Zamecka e Alberdi são estilisticamente mais próximas, com narrativas nascidas do real que correm como se em fluxo ficcional. “Comunhão” distingue-se pela ausência de entrevistas no mergulho do cotidiano de uma família disfuncional, pai omisso, filho autista e filha precocemente amadurecida.
“Los Niños”, por seu turno, inova no registro dos desafios dos portadores da síndrome de Down ao retratá-los na faixa dos 50 anos, exauridos por quatro décadas de igual rotina na mesma escola, sonhando com a liberdade de uma vida comum. São extraordinárias a empatia e a intimidade que ambas cineastas estabelecem para a filmagem com seus personagens, ecoando as lições do mestre americano Albert Maysles (1926-2015), de “Caixeiro Viajante” (1969) e “Grey Gardens” (1975).
A mesma fidelidade a uma estrutura formal previamente estabelecida marca o vencedor da competição brasileiras de curtas-metragens, “Boca de Fogo”, do também estreante Luciano Pérez Fernández, egresso do curso de pós-graduação “lato senso” em cinema documental coordenado por Eduardo Escorel na FGV-RJ. O foco aqui se detém sobre a narração radiofônica de uma partida de futebol no interior de Pernambuco, com o jogo em si sendo o menos importante.
Algo mais ortodoxo, mas igualmente cativante, é “O Cuidador” (De Hoeder), do holandês Joost van der Wiel, vitorioso na disputas de curtas internacionais. É o retrato de um médico generalista nonagenário, o doutor Nico van Hassell, que há sessenta anos exerce o ofício. Sua dedicada atenção a cada paciente confronta-se com as exigências da moderna medicina estandartizada. Mesmo que involuntariamente, “O Cuidador” dialoga de perto com o vencedor de Cannes no ano passado, “Eu, Daniel Blake”, de Ken Loach.
Pensando no apuro formal dos vitoriosos do festival deste ano, veio-me à mente uma das passagens mais memoráveis da conversa entre João Moreira Salles e Eduardo Escorel sobre “No Intenso Agora” dentro da 16a. Conferência Internacional do Documentário É Tudo Verdade Petrobras, cuja íntegra você já pode assistir em nosso site. Provocado por uma questão de Escorel sobre o impacto da perda do amigo e mentor Eduardo Coutinho (1933-2014) em pleno processo de edição do filme, João nos ofereceu uma original análise da trajetória e da produção do diretor de “Cabra Marcado Para Morrer” (1984) e “Edifício Master” (2002).

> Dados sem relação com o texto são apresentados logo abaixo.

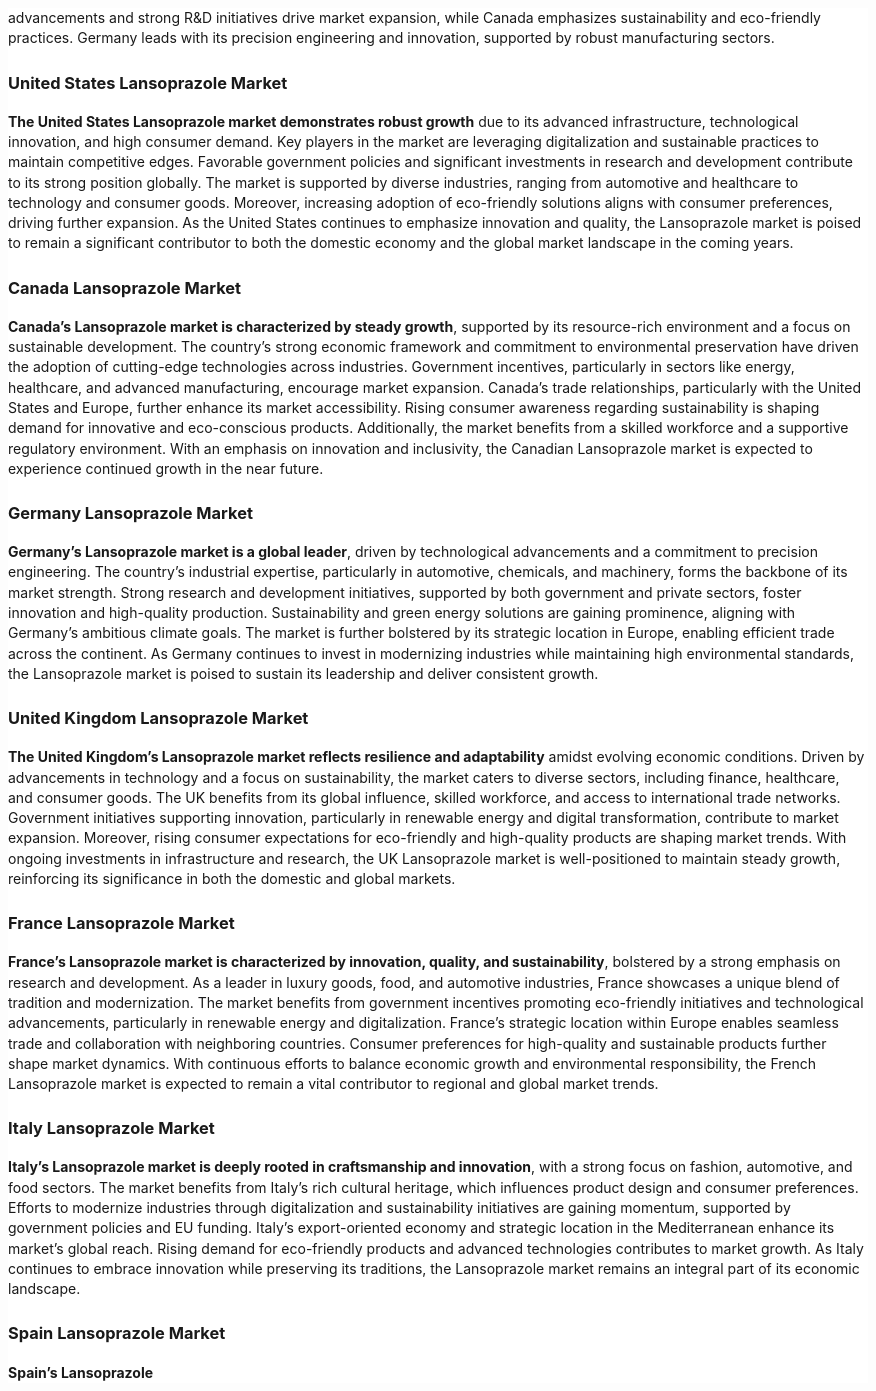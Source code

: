 advancements and strong R&amp;D initiatives drive market expansion, while Canada emphasizes sustainability and eco-friendly practices. Germany leads with its precision engineering and innovation, supported by robust manufacturing sectors.</span></em></p></blockquote><h3><strong>United States Lansoprazole Market</strong></h3><p><strong>The United States Lansoprazole market demonstrates robust growth</strong> due to its advanced infrastructure, technological innovation, and high consumer demand. Key players in the market are leveraging digitalization and sustainable practices to maintain competitive edges. Favorable government policies and significant investments in research and development contribute to its strong position globally. The market is supported by diverse industries, ranging from automotive and healthcare to technology and consumer goods. Moreover, increasing adoption of eco-friendly solutions aligns with consumer preferences, driving further expansion. As the United States continues to emphasize innovation and quality, the Lansoprazole market is poised to remain a significant contributor to both the domestic economy and the global market landscape in the coming years.</p><h3><strong>Canada Lansoprazole Market</strong></h3><p><strong>Canada&rsquo;s Lansoprazole market is characterized by steady growth</strong>, supported by its resource-rich environment and a focus on sustainable development. The country&rsquo;s strong economic framework and commitment to environmental preservation have driven the adoption of cutting-edge technologies across industries. Government incentives, particularly in sectors like energy, healthcare, and advanced manufacturing, encourage market expansion. Canada&rsquo;s trade relationships, particularly with the United States and Europe, further enhance its market accessibility. Rising consumer awareness regarding sustainability is shaping demand for innovative and eco-conscious products. Additionally, the market benefits from a skilled workforce and a supportive regulatory environment. With an emphasis on innovation and inclusivity, the Canadian Lansoprazole market is expected to experience continued growth in the near future.</p><h3><strong>Germany Lansoprazole Market</strong></h3><p><strong>Germany&rsquo;s Lansoprazole market is a global leader</strong>, driven by technological advancements and a commitment to precision engineering. The country&rsquo;s industrial expertise, particularly in automotive, chemicals, and machinery, forms the backbone of its market strength. Strong research and development initiatives, supported by both government and private sectors, foster innovation and high-quality production. Sustainability and green energy solutions are gaining prominence, aligning with Germany&rsquo;s ambitious climate goals. The market is further bolstered by its strategic location in Europe, enabling efficient trade across the continent. As Germany continues to invest in modernizing industries while maintaining high environmental standards, the Lansoprazole market is poised to sustain its leadership and deliver consistent growth.</p><h3><strong>United Kingdom Lansoprazole Market</strong></h3><p><strong>The United Kingdom&rsquo;s Lansoprazole market reflects resilience and adaptability</strong> amidst evolving economic conditions. Driven by advancements in technology and a focus on sustainability, the market caters to diverse sectors, including finance, healthcare, and consumer goods. The UK benefits from its global influence, skilled workforce, and access to international trade networks. Government initiatives supporting innovation, particularly in renewable energy and digital transformation, contribute to market expansion. Moreover, rising consumer expectations for eco-friendly and high-quality products are shaping market trends. With ongoing investments in infrastructure and research, the UK Lansoprazole market is well-positioned to maintain steady growth, reinforcing its significance in both the domestic and global markets.</p><h3><strong>France Lansoprazole Market</strong></h3><p><strong>France&rsquo;s Lansoprazole market is characterized by innovation, quality, and sustainability</strong>, bolstered by a strong emphasis on research and development. As a leader in luxury goods, food, and automotive industries, France showcases a unique blend of tradition and modernization. The market benefits from government incentives promoting eco-friendly initiatives and technological advancements, particularly in renewable energy and digitalization. France&rsquo;s strategic location within Europe enables seamless trade and collaboration with neighboring countries. Consumer preferences for high-quality and sustainable products further shape market dynamics. With continuous efforts to balance economic growth and environmental responsibility, the French Lansoprazole market is expected to remain a vital contributor to regional and global market trends.</p><h3><strong>Italy Lansoprazole Market</strong></h3><p><strong>Italy&rsquo;s Lansoprazole market is deeply rooted in craftsmanship and innovation</strong>, with a strong focus on fashion, automotive, and food sectors. The market benefits from Italy&rsquo;s rich cultural heritage, which influences product design and consumer preferences. Efforts to modernize industries through digitalization and sustainability initiatives are gaining momentum, supported by government policies and EU funding. Italy&rsquo;s export-oriented economy and strategic location in the Mediterranean enhance its market&rsquo;s global reach. Rising demand for eco-friendly products and advanced technologies contributes to market growth. As Italy continues to embrace innovation while preserving its traditions, the Lansoprazole market remains an integral part of its economic landscape.</p><h3><strong>Spain Lansoprazole Market</strong></h3><p><strong>Spain&rsquo;s Lansoprazole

“A obra é maior do que cada filme”, afirmou Moreira Salles. “Existe um percurso”. Seria este o do desenvolvimento, nas palavras dele, “de um verdadeiro ‘cinema povero’”. “Qual é a gramática mínima do cinema?” seria a questão pesquisada, filme após filme, por Coutinho. Aos poucos, descartou ele locações externas, conhecimento prévio dos personagens, movimentos de câmera.
Ao fim, para construir seu cinema, Coutinho recorria a uma equipe mínima e fiel, um cenário único e pessoas comuns para conversar. Para este dispositivo de radical ascetismo, contribuía até sua limitação de movimentos, devido o peso dos anos e a consequente fragilização de saúde.
De “Cabra” ao póstumo “Últimas Conversas” (2015), foi de fato esta a curva de sua obra, a economia absoluta de elementos pautando a pesquisa estética dos limites do cinema. Diante deste raro grau de depuração, não surpreende que a cada É Tudo Verdade, de um jeito ou de outro, voltemos sempre a Eduardo Coutinho.